Trimethoprim (TMP) is an antibiotic that is used to treat certain types of urinary tract, ear and intestinal infections that are caused by bacteria. It is is commonly included in combination antibiotics with Sulfamtheoxazole, Dapsone and other Sulfonamide antibiotics.
Trimethoprim inhibits the ability of bacteria to synthesize vitamin B9 (Folate) by a mechanism that complements the antibacterial activity of Sulfonamide antibiotics.
Trimethoprim is occasionally used alone as a treatment for acne. There is limited clinical research into the efficacy of Trimethoprim alone as an acne treatment, but some acne patients have reported positive results with this medication.
Laboratory testing indicates that the acne-causing P. acnes bacterium tends to be moderately susceptible to Trimethoprim, but Trimethoprim-resistant P. acnes are becoming more common in some places.
The combination of Trimethoprim plus Sulfamethoxazole (CoTrimoxazole) is a more common and effective acne treatment. Oral Cotrimoxazole can be a very effective treatment for some individuals with moderate to severe inflammatory acne symptoms. CoTrimoxazole is a popular choice for acne patients who have not responded to other types of antibiotics (eg. Doxycycline, Minocycline, Erythromycin).
Nitrofurantoin (Macrodantin) is an antibiotic that is used to treat certain kinds of bacterial infections, primarily urinary tract infections. Nitrofurantoin is not a commonly used antibiotic, but the increasing incidence of antibiotic-resistant bacteria has generated renewed interest in this medication.
Nitrofurantoin is rarely used as a treatment for acne. There is very little clinical or laboratory research into the effectiveness of Nitrofurantoin as a treatment for active acne symptoms, or into the sensitivity of the acne-causing P. acnes bacterium to this antibiotic. However, laboratory testing does indicate that gram-positive bacteria, a group which includes P. acnes, tend to be susceptible to this Nitrofurantoin.
Additional clinical testing and patient surveys will be required to evaluate the utility of Nitrofurantoin as a component of acne treatment regimens.
Isoniazid (isonicotinylhydrazide) is an antibiotic that is part of the standard antibiotic regimen for treating tuberculosis infections. Isoniazid is an antibiotic that is only active against a certain type of bacteria (Mycobacteria). Isoniazid is not used as a treatment for acne. In fact, Isoniazid use has been reported to increase acne symptoms in some patients.
Gramicidin is a topical antibiotic that is used to treat certain skin infections that are caused by gram-positive bacteria. Gramicidin is commonly included with other antibiotics in combination antibacterial ointments for topical use. Gramicidin is a mixture of several closely related antibacterial molecules, Gramicidin A, Gramicidin B and Gramicidin C.
Gramicidin containing ointments are occasionally used as topical treatments for acne symptoms. The acne-causing P. acnes bacterium appears to have some natural resistance to this antibiotic. It is also unclear whether topically applied Gramicidin penetrates the skin and reaches the sebaceous glands in significant concentrations.

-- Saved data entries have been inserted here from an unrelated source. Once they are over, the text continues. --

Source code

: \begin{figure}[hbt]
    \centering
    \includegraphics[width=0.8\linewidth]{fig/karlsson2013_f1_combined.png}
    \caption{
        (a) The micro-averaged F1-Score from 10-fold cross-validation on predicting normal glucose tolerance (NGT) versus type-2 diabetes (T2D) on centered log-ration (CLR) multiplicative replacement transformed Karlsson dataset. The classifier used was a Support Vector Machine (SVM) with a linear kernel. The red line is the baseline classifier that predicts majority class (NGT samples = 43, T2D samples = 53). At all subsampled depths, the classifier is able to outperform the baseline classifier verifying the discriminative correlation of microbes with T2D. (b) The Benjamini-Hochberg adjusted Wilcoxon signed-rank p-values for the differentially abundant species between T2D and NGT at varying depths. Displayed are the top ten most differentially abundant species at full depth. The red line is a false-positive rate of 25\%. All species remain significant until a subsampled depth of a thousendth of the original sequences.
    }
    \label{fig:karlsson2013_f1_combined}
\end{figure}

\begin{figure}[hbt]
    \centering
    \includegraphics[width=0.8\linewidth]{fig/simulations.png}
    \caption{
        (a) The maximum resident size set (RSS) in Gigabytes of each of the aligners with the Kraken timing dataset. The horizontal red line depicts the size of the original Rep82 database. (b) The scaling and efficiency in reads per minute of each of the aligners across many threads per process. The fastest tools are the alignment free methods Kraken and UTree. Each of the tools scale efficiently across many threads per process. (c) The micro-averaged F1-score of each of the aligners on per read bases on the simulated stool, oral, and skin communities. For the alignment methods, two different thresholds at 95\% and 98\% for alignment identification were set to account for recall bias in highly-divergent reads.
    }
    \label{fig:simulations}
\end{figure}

Topical Gramicidin ointments are more likely to be effective at preventing secondary infections after acne lesions have been “popped” or drained, and these antibiotics may accelerate healing time and help prevent some scarring.
Colistin (Polymyxin E) is an antibiotic in the Polypeptide family. It is available topical formulations. Colistin is rarely used as a treatment for acne.

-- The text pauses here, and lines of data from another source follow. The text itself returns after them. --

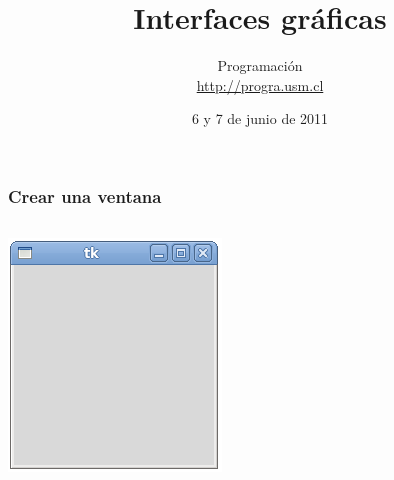 \documentclass[12pt]{beamer}
\title{Interfaces gráficas}
\author{Programación \\ \url{http://progra.usm.cl}}
\date{6 y 7 de junio de 2011}
\begin{document}
  \begin{frame}
    \maketitle
  \end{frame}

  \begin{frame}
    \frametitle{Crear una ventana}
    \begin{columns}[B]
        \LARGE
        
        \vspace{10ex}
        \vspace{10ex}
        \includegraphics[width=\textwidth]{programas/tkinter/capturas/01.png}
    \end{columns}
  \end{frame}
\end{document}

Colistin is not usually active against Gram-positive bacteria. Because the acne-causing P. acnes bacterium is Gram-positive, Colistin is not expected to be a useful treatment for acne patients. Colistin is commonly used in veterinary medicine.
Bacitracin is an antibiotic that is a mixture of closely related antibacterial molecules. Bacitracin can inhibit the growth of many kinds of bacteria, including S. aureus and P. acnes.
Bacitracin is applied topcially for the treatment of acne. However, user and research reports suggest that Bacitracin is not an effective acne treatment, particularly for moderate to severe inflamatory acne. Triple antibiotic ointments (eg. Neosporin) usually include Bacitracin as an active ingredient.
Bacitracin is known to cause allergic skin reactions in some people.
Mupirocin is a topical antibiotic that is used to treat certain types of bacterial skin infections, including acne.
The use of Mupirocin for the treatment of acne is somewhat controversial. Many individuals have reported that using Mupirocin helped improve their acne symptoms. However, laboratory antibiotic susceptibility testing has shown that many strains of the acne-causing P. acnes bacterium are naturally resistant to Mupirocin. Because of this natural resistance, Mupriocin is frequently ineffective as an acne treatment.
Mupirocin is also used to treat a variety of skin infections that are caused by gram-positive bacteria, including methicillin resistant S. aureus (MRSA). The activity of Mupirocin against other types of bacteria than P. acnes, may explain some of the benefit that certain patients have reported.